5 key AI attack questions
every CISO needs to ask

AI attacks have made faces and voices cheap to fake and impossible to rely on—leaving enterprises exposed.
FAQs: 5 key AI attack questions every CISO needs to ask.

Why is trust in real-time interactions breaking down?

Because AI can now convincingly impersonate faces and voices, human judgement is unreliable in real-time conversations.

Are knowledge-based authentication (KBAs) questions still effective?

No. KBAs are no longer enough in a robust enterprise security strategy. The rise of data breaches has led to widely accessible personal information. Fraudsters can now weaponize this breached information to bypass KBAs successfully and consistently.

Where is AI fraud actually occurring?

Inside real-time interactions. Fraudsters can take social engineering tactics to the next level, impersonating real people through video meetings, email, phone calls, live chat, and other real-time interactions.

Why can’t humans detect AI-driven fraud in real time?

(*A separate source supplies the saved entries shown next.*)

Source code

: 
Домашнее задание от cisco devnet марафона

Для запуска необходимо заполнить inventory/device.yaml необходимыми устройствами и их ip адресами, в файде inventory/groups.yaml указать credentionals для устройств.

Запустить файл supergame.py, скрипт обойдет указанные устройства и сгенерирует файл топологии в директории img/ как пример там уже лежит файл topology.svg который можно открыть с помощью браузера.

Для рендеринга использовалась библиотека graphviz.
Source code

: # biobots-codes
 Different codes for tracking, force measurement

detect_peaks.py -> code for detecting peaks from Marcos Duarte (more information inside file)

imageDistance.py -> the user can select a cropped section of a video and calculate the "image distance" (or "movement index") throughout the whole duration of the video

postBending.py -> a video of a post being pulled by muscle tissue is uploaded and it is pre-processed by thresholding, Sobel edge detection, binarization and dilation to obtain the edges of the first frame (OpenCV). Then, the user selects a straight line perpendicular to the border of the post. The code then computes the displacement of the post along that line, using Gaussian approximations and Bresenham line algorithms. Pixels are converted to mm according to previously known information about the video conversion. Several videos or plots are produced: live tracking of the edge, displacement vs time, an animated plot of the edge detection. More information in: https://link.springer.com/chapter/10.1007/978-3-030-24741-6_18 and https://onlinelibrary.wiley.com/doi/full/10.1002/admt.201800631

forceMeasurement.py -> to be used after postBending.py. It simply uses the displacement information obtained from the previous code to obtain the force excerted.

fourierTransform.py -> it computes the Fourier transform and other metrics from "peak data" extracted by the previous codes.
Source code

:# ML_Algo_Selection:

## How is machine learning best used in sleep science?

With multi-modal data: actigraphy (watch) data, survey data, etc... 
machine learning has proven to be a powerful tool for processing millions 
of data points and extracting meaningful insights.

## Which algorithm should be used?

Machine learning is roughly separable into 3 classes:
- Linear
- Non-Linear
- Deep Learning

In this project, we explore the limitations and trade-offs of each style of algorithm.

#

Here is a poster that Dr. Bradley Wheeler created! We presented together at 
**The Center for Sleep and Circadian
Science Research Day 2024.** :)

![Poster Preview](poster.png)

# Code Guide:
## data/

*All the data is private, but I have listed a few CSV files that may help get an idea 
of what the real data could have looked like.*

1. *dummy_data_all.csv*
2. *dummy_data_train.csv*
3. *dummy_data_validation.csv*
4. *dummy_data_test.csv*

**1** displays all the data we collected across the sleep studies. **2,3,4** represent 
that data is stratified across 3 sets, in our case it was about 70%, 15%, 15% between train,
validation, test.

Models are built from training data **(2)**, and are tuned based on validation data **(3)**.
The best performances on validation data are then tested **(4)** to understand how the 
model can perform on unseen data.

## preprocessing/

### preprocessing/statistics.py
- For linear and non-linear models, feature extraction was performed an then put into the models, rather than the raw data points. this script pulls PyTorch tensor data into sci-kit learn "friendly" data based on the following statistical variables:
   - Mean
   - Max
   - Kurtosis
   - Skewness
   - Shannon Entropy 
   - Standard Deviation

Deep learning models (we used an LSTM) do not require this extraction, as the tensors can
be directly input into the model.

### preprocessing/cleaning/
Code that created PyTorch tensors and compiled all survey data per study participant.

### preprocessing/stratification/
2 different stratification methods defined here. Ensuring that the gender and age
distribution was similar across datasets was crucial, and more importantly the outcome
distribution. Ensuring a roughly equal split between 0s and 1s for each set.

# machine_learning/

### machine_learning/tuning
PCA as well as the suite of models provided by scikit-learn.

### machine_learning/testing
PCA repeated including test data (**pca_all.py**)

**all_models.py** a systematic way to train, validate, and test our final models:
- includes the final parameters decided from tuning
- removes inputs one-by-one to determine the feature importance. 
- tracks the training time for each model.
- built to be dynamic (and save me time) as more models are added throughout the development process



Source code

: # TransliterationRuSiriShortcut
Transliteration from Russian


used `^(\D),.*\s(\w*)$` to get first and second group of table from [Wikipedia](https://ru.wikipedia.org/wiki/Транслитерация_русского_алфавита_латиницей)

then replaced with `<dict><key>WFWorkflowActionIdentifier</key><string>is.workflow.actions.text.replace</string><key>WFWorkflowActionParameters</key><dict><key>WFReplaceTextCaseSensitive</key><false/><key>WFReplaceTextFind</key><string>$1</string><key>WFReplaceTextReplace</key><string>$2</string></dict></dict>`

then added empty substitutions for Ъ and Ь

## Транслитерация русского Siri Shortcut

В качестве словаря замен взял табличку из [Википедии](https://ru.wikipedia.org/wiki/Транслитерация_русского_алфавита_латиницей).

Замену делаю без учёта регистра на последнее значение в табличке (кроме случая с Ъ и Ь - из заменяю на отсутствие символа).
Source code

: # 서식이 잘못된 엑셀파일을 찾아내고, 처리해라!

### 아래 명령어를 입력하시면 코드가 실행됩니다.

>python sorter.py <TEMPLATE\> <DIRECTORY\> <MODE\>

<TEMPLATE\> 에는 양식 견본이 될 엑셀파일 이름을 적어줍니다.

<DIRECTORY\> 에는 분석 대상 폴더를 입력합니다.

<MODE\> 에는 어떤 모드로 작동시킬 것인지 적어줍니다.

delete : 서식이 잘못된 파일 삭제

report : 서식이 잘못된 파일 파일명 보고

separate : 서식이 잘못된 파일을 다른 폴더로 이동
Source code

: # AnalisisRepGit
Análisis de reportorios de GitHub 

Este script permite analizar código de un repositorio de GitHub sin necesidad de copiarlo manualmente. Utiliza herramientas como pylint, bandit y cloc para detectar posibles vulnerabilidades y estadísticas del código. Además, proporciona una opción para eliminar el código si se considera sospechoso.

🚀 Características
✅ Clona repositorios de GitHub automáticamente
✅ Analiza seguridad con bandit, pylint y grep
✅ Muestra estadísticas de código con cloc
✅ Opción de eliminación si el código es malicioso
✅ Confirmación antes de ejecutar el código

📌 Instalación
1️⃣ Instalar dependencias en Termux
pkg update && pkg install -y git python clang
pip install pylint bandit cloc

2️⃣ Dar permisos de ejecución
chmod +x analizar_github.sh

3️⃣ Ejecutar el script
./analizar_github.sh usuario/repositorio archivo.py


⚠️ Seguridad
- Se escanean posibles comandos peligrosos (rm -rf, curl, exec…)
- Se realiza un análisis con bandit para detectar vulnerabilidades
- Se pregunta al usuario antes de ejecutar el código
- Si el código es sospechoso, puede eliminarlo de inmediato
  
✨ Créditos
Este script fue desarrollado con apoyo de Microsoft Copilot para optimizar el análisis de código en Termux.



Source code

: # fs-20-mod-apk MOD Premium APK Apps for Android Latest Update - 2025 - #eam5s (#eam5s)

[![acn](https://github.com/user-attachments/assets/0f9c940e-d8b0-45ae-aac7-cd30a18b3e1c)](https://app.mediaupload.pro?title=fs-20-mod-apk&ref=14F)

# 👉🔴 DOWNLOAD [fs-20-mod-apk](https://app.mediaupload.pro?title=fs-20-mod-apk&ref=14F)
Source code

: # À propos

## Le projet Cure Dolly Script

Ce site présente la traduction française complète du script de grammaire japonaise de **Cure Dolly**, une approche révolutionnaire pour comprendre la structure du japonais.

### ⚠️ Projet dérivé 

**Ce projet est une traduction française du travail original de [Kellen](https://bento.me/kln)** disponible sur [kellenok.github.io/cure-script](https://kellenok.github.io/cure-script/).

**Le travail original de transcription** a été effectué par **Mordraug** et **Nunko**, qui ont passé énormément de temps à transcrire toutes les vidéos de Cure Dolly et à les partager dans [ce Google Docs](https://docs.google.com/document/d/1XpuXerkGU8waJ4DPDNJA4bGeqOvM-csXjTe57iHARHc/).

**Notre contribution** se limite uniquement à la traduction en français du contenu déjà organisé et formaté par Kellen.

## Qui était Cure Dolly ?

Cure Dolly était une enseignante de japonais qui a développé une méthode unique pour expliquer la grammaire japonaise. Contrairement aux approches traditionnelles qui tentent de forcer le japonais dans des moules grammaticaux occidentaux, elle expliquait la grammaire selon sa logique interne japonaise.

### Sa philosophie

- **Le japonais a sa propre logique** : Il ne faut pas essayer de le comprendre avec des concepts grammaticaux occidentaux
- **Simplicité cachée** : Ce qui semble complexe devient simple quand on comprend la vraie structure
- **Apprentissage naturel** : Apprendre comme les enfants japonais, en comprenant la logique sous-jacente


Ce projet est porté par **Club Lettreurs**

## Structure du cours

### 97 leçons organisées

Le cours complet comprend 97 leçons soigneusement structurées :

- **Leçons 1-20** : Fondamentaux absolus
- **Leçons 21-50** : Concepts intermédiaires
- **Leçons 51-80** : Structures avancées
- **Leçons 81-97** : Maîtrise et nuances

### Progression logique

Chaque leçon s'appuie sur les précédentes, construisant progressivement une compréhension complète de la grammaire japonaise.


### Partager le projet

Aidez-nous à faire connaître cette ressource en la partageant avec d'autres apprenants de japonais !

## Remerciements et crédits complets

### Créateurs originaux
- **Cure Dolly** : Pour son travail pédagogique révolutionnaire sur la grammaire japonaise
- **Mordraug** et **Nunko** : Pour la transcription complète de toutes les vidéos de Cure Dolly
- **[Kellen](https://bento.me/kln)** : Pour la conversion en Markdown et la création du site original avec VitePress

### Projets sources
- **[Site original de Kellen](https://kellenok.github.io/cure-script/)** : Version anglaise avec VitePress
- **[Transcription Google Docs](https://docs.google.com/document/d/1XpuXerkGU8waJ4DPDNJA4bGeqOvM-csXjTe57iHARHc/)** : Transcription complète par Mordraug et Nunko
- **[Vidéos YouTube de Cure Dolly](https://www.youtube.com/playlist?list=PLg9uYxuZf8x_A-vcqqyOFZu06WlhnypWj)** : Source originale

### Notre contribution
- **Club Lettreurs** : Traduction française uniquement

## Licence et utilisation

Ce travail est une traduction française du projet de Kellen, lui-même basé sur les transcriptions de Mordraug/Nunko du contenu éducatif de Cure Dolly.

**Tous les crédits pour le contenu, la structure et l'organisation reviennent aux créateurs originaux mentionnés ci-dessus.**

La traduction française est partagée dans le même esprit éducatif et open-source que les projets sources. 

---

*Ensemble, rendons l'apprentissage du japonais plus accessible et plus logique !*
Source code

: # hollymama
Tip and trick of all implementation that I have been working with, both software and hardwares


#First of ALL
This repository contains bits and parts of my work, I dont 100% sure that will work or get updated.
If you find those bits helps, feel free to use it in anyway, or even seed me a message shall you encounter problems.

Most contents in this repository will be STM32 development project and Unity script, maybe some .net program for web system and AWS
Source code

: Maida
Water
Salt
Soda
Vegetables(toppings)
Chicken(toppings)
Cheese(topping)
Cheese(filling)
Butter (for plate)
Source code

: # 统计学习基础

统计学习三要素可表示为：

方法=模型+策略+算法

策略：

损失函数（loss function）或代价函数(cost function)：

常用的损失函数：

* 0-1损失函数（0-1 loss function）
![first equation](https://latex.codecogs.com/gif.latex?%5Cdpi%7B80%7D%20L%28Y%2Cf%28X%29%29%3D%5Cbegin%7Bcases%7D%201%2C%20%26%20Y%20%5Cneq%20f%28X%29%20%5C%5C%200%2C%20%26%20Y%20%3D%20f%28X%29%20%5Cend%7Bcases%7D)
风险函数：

AI is growing particularly adept at sounding and appearing real, convincingly mimicking empathy, patience, and politeness.

What must enterprises do to catch AI attacks?

Re-evaluate security for real-time interactions. Move beyond knowledge-based questions, OTPs, and human judgement with AI-backed multi-layered security that combines deepfake defense, fraud detection, and multifactor authentication.